Your assignment: Make an exact copy of the records below, leaving every image out.

··· Data excerpts ···

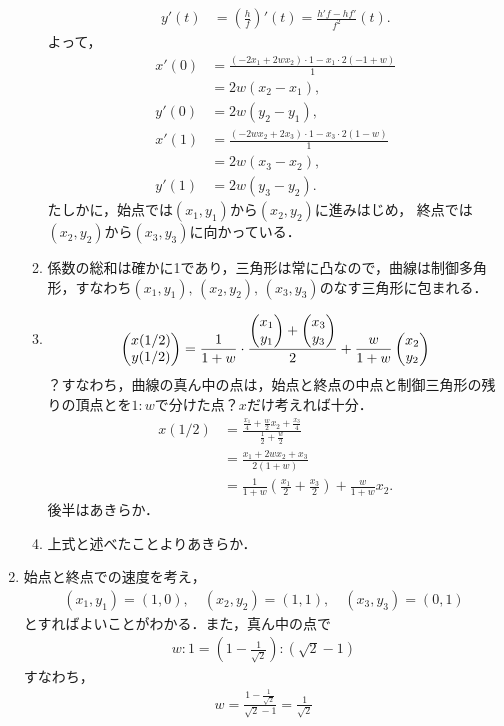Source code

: \documentclass[9pt]{ltjsarticle}
\begin{document}
\begin{enumerate}[label=(問題\arabic*)]
\begin{enumerate}[label=(\alph*)]
\begin{align}
 y'(t)& = (\frac{h}{f})'(t) = \frac{h'f - hf'}{f^2}(t).
\end{align}
よって，
\begin{align}
 x'(0) &= \frac{(-2x_1 + 2wx_2)\cdot 1 - x_1\cdot 2(-1+w)}{1}\\
&=
2w(x_2-x_1),\\
 y'(0)& =2w(y_2-y_1),\\
 x'(1)& =\frac{(-2wx_2+2x_3)\cdot 1 - x_3\cdot 2(1-w)}{1}\\
 & =
2w(x_3-x_2),\\
 y'(1)& = 2w(y_3-y_2).
\end{align}
たしかに，始点では$(x_1,y_1)$から$(x_2,y_2)$に進みはじめ，
終点では$(x_2,y_2)$から$(x_3,y_3)$に向かっている．
 \item 係数の総和は確かに1であり，三角形は常に凸なので，曲線は制御多角形，すなわち$(x_1,y_1),\, (x_2,y_2),\, (x_3,y_3)$のなす三角形に包まれる．
 \item
\begin{align}
 \left(\begin{matrix} x(1/2) \\ y(1/2) \end{matrix}\right) =
\frac{1}{1+w}\cdot \frac{\left(\begin{matrix} x_1 \\ y_1 \end{matrix}\right) + \left(\begin{matrix} x_3 \\ y_3 \end{matrix}\right)}{2}
+
\frac{w}{1+w}\left(\begin{matrix} x_2 \\ y_2 \end{matrix}\right)
\end{align}
？すなわち，曲線の真ん中の点は，始点と終点の中点と制御三角形の残りの頂点とを$1:w$で分けた点？$x$だけ考えれば十分．
\begin{align}
 x(1/2)
&=
\frac{\frac{x_1}{4} + \frac{w}{2}x_2 + \frac{x_3}{4}}{\frac{1}{2}+\frac{w}{2}}\\
 & =
\frac{x_1 + 2wx_2 + x_3}{2(1+w)}\\
 & =
\frac{1}{1+w}(\frac{x_1}{2} + \frac{x_3}{2}) + \frac{w}{1+w}x_2.
\end{align}
後半はあきらか．
 \item 上式と述べたことよりあきらか．
\end{enumerate}
 \item 始点と終点での速度を考え，
\begin{align}
 (x_1,y_1) = (1,0),\quad (x_2,y_2) = (1,1),\quad (x_3,y_3)= (0,1)
\end{align}
とすればよいことがわかる．また，真ん中の点で
\begin{align}
 w:1  = (1-\frac{1}{\sqrt{2}}):(\sqrt{2}-1)
\end{align}
すなわち，
\begin{align}
 w= \frac{1-\frac{1}{\sqrt{2}}}{\sqrt{2}-1}
=\frac{1}{\sqrt{2}}
\end{align}

\end{enumerate}
\end{document}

···

The answer:
Source code

: \documentclass[9pt]{ltjsarticle}
\begin{document}
\begin{enumerate}[label=(問題\arabic*)]
\begin{enumerate}[label=(\alph*)]
\begin{align}
 y'(t)& = (\frac{h}{f})'(t) = \frac{h'f - hf'}{f^2}(t).
\end{align}
よって，
\begin{align}
 x'(0) &= \frac{(-2x_1 + 2wx_2)\cdot 1 - x_1\cdot 2(-1+w)}{1}\\
&=
2w(x_2-x_1),\\
 y'(0)& =2w(y_2-y_1),\\
 x'(1)& =\frac{(-2wx_2+2x_3)\cdot 1 - x_3\cdot 2(1-w)}{1}\\
 & =
2w(x_3-x_2),\\
 y'(1)& = 2w(y_3-y_2).
\end{align}
たしかに，始点では$(x_1,y_1)$から$(x_2,y_2)$に進みはじめ，
終点では$(x_2,y_2)$から$(x_3,y_3)$に向かっている．
 \item 係数の総和は確かに1であり，三角形は常に凸なので，曲線は制御多角形，すなわち$(x_1,y_1),\, (x_2,y_2),\, (x_3,y_3)$のなす三角形に包まれる．
 \item
\begin{align}
 \left(\begin{matrix} x(1/2) \\ y(1/2) \end{matrix}\right) =
\frac{1}{1+w}\cdot \frac{\left(\begin{matrix} x_1 \\ y_1 \end{matrix}\right) + \left(\begin{matrix} x_3 \\ y_3 \end{matrix}\right)}{2}
+
\frac{w}{1+w}\left(\begin{matrix} x_2 \\ y_2 \end{matrix}\right)
\end{align}
？すなわち，曲線の真ん中の点は，始点と終点の中点と制御三角形の残りの頂点とを$1:w$で分けた点？$x$だけ考えれば十分．
\begin{align}
 x(1/2)
&=
\frac{\frac{x_1}{4} + \frac{w}{2}x_2 + \frac{x_3}{4}}{\frac{1}{2}+\frac{w}{2}}\\
 & =
\frac{x_1 + 2wx_2 + x_3}{2(1+w)}\\
 & =
\frac{1}{1+w}(\frac{x_1}{2} + \frac{x_3}{2}) + \frac{w}{1+w}x_2.
\end{align}
後半はあきらか．
 \item 上式と述べたことよりあきらか．
\end{enumerate}
 \item 始点と終点での速度を考え，
\begin{align}
 (x_1,y_1) = (1,0),\quad (x_2,y_2) = (1,1),\quad (x_3,y_3)= (0,1)
\end{align}
とすればよいことがわかる．また，真ん中の点で
\begin{align}
 w:1  = (1-\frac{1}{\sqrt{2}}):(\sqrt{2}-1)
\end{align}
すなわち，
\begin{align}
 w= \frac{1-\frac{1}{\sqrt{2}}}{\sqrt{2}-1}
=\frac{1}{\sqrt{2}}
\end{align}

\end{enumerate}
\end{document}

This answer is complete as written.